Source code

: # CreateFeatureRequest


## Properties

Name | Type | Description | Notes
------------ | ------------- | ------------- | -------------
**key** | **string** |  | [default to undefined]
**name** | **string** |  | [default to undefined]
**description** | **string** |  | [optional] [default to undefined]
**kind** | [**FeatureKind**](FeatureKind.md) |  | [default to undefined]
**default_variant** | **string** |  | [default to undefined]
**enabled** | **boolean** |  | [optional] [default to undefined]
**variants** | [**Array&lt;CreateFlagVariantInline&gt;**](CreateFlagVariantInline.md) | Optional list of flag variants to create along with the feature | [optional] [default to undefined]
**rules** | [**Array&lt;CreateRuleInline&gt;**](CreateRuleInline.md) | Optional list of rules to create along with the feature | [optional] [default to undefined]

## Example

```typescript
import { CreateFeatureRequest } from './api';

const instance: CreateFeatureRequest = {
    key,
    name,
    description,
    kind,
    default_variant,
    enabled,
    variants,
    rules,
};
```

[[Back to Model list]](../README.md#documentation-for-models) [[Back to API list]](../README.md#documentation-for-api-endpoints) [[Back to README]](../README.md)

--

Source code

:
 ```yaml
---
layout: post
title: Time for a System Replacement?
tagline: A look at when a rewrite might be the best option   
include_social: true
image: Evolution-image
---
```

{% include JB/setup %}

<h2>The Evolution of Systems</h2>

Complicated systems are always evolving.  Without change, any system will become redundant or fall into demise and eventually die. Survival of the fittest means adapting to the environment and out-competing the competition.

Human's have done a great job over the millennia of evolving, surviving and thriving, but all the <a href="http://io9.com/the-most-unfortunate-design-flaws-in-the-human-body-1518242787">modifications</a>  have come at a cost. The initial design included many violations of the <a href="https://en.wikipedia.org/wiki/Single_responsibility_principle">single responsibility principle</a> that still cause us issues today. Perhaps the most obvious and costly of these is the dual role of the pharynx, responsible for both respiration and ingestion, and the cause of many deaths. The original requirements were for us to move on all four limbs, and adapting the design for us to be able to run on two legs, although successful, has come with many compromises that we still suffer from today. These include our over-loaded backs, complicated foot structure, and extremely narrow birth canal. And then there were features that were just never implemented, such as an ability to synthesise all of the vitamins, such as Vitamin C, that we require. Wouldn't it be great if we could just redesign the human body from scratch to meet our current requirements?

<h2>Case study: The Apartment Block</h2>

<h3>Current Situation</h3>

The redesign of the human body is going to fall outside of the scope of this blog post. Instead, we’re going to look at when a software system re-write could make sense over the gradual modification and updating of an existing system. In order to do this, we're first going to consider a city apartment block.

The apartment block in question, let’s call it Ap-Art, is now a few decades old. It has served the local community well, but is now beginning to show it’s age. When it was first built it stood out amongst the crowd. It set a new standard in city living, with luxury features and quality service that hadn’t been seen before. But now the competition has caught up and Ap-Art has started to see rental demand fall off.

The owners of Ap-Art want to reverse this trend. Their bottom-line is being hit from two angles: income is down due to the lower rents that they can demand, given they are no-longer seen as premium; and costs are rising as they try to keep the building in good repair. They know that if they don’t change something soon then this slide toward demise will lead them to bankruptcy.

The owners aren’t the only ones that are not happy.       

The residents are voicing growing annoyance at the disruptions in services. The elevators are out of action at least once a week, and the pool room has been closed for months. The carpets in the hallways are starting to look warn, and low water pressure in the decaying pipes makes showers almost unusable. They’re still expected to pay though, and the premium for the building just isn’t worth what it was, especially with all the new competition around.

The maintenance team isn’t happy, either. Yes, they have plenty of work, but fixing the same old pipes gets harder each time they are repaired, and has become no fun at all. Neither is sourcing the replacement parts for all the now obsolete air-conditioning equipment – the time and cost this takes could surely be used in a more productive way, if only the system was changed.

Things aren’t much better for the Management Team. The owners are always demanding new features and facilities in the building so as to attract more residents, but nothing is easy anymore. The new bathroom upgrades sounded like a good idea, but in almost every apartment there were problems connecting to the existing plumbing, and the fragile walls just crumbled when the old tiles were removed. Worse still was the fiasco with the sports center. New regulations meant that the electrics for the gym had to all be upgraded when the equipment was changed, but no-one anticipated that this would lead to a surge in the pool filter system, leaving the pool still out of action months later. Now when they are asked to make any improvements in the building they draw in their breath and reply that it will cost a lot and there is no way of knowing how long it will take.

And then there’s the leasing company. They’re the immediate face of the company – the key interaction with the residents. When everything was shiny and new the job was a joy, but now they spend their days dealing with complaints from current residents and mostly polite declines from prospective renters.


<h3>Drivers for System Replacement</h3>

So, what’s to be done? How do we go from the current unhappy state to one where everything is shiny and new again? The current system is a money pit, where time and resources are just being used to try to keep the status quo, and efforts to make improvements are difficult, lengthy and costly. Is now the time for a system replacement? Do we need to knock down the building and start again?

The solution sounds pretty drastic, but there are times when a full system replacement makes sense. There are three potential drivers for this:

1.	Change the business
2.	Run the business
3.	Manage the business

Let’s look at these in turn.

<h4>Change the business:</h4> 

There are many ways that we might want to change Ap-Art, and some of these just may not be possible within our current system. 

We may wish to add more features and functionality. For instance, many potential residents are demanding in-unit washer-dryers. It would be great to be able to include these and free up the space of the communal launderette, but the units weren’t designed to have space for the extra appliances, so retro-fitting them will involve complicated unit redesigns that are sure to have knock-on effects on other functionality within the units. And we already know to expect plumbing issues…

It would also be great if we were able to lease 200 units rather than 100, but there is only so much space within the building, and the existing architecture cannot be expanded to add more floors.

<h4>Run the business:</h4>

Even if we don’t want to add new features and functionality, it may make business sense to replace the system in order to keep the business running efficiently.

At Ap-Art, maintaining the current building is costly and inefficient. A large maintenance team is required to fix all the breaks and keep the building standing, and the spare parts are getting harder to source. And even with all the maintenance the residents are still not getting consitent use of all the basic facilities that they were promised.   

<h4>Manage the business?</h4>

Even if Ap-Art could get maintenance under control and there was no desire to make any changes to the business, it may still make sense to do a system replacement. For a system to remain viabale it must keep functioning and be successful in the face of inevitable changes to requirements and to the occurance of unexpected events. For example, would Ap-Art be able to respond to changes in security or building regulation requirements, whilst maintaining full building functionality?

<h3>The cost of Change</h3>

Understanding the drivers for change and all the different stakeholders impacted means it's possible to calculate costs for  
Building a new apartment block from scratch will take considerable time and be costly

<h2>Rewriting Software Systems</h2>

### ACTIVITY
Scan the entries above for the word "means", then copy every line in which it occurs.

### EXERCISE ANSWER
Complicated systems are always evolving.  Without change, any system will become redundant or fall into demise and eventually die. Survival of the fittest means adapting to the environment and out-competing the competition.
Understanding the drivers for change and all the different stakeholders impacted means it's possible to calculate costs for  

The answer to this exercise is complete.